═══ THE DATA ═══

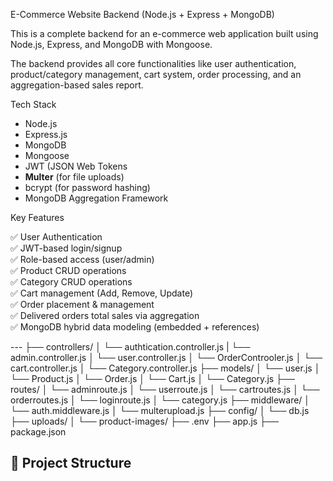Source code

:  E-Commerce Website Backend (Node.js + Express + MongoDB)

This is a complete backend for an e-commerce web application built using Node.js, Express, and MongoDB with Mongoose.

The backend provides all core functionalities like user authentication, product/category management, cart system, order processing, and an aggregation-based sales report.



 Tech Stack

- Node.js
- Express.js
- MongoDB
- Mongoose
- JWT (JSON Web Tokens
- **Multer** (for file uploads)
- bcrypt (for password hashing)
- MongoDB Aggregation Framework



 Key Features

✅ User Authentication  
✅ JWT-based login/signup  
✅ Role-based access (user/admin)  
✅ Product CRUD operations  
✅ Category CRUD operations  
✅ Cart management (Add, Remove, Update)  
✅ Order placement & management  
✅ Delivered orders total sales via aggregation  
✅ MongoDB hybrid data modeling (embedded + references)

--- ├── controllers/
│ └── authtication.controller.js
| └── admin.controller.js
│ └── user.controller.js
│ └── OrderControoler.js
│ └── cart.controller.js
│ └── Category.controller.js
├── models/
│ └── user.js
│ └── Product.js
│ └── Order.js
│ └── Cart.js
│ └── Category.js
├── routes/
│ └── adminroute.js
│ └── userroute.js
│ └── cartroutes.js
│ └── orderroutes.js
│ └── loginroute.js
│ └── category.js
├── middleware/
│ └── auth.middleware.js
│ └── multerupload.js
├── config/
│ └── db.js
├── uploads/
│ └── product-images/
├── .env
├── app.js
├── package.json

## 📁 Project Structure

═══
═══ THE DATA ═══

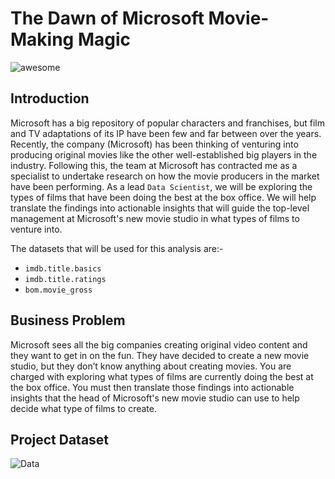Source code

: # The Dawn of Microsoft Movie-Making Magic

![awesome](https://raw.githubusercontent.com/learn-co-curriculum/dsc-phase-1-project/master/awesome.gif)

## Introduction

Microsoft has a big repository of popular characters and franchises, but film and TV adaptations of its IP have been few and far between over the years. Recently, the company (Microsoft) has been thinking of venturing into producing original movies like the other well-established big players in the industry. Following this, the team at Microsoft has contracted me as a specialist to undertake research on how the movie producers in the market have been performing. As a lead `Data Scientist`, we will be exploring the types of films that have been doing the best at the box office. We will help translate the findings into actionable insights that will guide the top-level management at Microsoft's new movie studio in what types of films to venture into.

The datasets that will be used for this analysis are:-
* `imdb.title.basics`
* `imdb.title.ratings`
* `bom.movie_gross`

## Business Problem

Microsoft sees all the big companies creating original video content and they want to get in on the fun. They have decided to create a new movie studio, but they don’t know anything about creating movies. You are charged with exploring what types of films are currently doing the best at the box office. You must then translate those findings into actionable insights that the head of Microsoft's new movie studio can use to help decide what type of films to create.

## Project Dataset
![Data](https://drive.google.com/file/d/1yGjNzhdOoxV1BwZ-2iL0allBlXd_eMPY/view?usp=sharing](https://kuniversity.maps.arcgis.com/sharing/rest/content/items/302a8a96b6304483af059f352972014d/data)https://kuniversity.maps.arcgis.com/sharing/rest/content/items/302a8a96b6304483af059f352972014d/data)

═══

AIM OF THE TASK: Copy out every line from the data above in which the word "sales" occurs.

RESULT OF THE TASK:
The backend provides all core functionalities like user authentication, product/category management, cart system, order processing, and an aggregation-based sales report.
✅ Delivered orders total sales via aggregation  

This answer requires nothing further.